A dor era tão aguda, tão absoluta, que era quase esclarecedora. Eu não disse nada. Apenas me virei para sair. Eu não conseguia respirar naquele espaço, sufocada por mentiras e pelos fantasmas do meu passado.
"Onde você pensa que vai?" Antônio agarrou meu braço, seu aperto como ferro. Foi a primeira vez que ele colocou a mão em mim com raiva, e o choque foi tão doloroso quanto a pressão em meus ossos.
"Ela precisa aprender uma lição, Antônio", disse Emanuel, seus olhos brilhando com uma luz cruel. "Ela está ficando um pouco arrogante demais para sua origem humilde."
"Você está certo", concordou Antônio, sua voz caindo para um registro perigosamente baixo. "Ela foi mimada por muito tempo. É hora de um pouco de disciplina."
Meu coração martelava contra minhas costelas. Ele começou a me arrastar pela sala de estar, passando pela cozinha de conceito aberto, por um corredor curto que eu raramente usava.
"Antônio, o que você está fazendo?" Lutei contra seu aperto, mas ele era imovível.

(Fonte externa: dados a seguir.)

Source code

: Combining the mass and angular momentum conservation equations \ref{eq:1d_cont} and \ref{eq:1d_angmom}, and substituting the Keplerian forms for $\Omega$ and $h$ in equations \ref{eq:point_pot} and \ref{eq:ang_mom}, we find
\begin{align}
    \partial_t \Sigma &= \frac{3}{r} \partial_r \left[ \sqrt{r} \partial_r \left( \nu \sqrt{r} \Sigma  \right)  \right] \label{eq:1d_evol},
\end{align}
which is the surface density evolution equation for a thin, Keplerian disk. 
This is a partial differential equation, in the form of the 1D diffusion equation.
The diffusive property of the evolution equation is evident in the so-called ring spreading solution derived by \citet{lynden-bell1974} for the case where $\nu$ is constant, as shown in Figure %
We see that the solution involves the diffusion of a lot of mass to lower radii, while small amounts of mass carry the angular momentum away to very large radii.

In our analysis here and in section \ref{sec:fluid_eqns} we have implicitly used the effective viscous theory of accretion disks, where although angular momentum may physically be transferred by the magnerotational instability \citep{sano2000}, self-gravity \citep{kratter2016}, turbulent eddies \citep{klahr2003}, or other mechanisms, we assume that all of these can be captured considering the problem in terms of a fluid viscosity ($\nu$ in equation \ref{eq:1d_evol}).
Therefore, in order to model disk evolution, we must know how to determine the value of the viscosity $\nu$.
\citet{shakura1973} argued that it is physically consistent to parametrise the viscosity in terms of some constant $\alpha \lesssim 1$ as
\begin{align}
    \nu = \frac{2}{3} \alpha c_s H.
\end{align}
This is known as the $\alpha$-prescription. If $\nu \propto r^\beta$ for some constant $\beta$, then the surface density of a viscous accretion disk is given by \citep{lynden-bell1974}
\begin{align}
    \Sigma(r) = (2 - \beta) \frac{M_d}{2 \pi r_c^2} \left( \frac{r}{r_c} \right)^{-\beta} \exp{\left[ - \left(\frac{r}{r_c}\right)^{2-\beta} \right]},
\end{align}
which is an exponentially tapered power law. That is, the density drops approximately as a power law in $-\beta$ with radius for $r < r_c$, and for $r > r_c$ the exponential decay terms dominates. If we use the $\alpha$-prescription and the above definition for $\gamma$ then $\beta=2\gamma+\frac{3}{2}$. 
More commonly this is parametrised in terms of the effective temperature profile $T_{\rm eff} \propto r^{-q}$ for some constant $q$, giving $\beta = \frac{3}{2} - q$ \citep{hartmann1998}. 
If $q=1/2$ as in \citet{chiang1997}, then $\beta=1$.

Ele parou em frente a uma pequena porta sem marcação. Um depósito. Ele a destrancou e abriu, revelando um espaço pequeno e sem janelas, totalmente escuro por dentro.
Ele me empurrou para dentro.
"Não!" O grito foi arrancado da minha garganta enquanto eu recuava, minha antiga fobia subindo como bile. "Não, por favor, Antônio, não!"

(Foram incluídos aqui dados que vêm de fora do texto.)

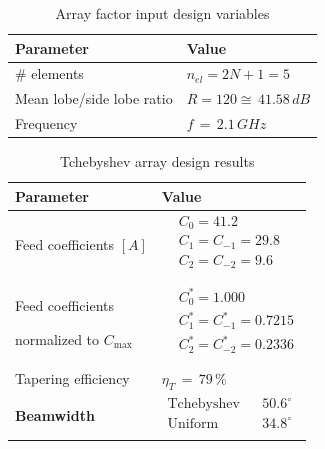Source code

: \documentclass[10 pt,a4paper,twocolumn]{article}
\begin{document}
{\begin{table}[b!]
	\begin{center}
		{
		\selectfont	\begin{tabular}{||m{4cm}|m{4cm}||}
				\hline
				\cellcolor{deepsaffron}\textbf{Parameter} & \cellcolor{deepsaffron}\textbf{Value}\\
				\hline
				\# elements & $n_{el}=2N+1=5$\\
				\hline
				Mean lobe/side lobe
				ratio  & $R = 120 \cong\, 41.58\,dB$\\
				\hline 
				Frequency & $f\,=\,2.1\,GHz$\\
				\hline
		\end{tabular}}
		\caption{Array factor input design variables}
		\label{table:input_design_cheb}
	\end{center}
\end{table}
\begin{table}[b!] 
	\begin{center}
		{\selectfont
			\begin{tabular}{||m{4cm}|m{4cm}||}
				\hline
				\cellcolor{deepsaffron}\textbf{Parameter}
				& \cellcolor{deepsaffron}\textbf{Value} 
				\\
				\hline
				{Feed coefficients} $[A]$ &  \footnotesize{$\begin{aligned}
						&C_0 = 	41.2						\\
						&C_1=C_{-1} = 29.8 \\
						&C_{2}=C_{-2} = 9.6 \\
					\end{aligned}$}\\
				\hline 
				{Feed coefficients 
					
					normalized to $C_{\max}$} &  
				\footnotesize{$\begin{aligned}
						&C_0^* = 	1.000						\\
						& C_1^*=C_{-1}^* = 0.7215 \\
						& C_{2}^*=C_{-2}^*  =0.2336 \\
					\end{aligned}$} \\
				\hline
				{Tapering efficiency} & \footnotesize{$\eta_T\,=\,79\,\%$}\\ 
				\hline 
				\textbf{Beamwidth} & $ \begin{matrix}
					\text{Tchebyshev} & &50.6^\circ \\
					
					\text{Uniform} &  & 34.8^\circ\\
				\end{matrix} $ \\
				\hline 
		\end{tabular}}
		\caption{Tchebyshev array design results}
		\label{table:tcheby results}
	\end{center}
\end{table}
\indent 

}
\end{document}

A escuridão, o confinamento — era uma réplica perfeita do tormento que Bianca havia me infligido anos atrás.
Ele sabia. Ele sabia sobre o armário na faculdade, os ataques de pânico, os anos de terapia que levei para conseguir andar de elevador sem hiperventilar. O homem que me abraçou durante meus pesadelos, que prometeu ser minha luz na escuridão, agora estava usando essa mesma escuridão como uma jaula.
"Você vai ficar aqui até aprender a respeitar a Bianca", disse ele, sua voz fria e final do outro lado da porta. "Pense nisso como uma punição por um crime que você não cometeu." Suas palavras eram um eco arrepiante de nossa primeira conversa sobre ela, distorcidas em um novo e monstruoso significado.
A fechadura clicou.
Escuridão absoluta. Silêncio absoluto.
"Antônio!", gritei, batendo com os punhos na madeira pesada até meus nós dos dedos ficarem em carne viva. "Me deixe sair! Por favor!"
Apenas o som fraco dos murmúrios preocupados de Bianca e dos irmãos me responderam.
Deslizei pela porta, encolhendo-me em uma bola apertada no chão, meu corpo tremendo incontrolavelmente. Cada momento terno, cada promessa sussurrada, cada toque gentil se repetia em minha mente, agora manchado e grotesco. Tudo tinha sido uma mentira. Uma performance. Ele havia coletado minhas vulnerabilidades como segredos preciosos, não para me proteger, mas para encontrar a maneira mais eficaz de me quebrar.
Este armário não era apenas uma punição. Era um inferno feito sob medida, projetado com conhecimento íntimo e amoroso dos meus medos mais profundos. E enquanto eu estava sentada ali, sufocando no escuro, finalmente entendi. Isso não era apenas vingança. Isso era aniquilação.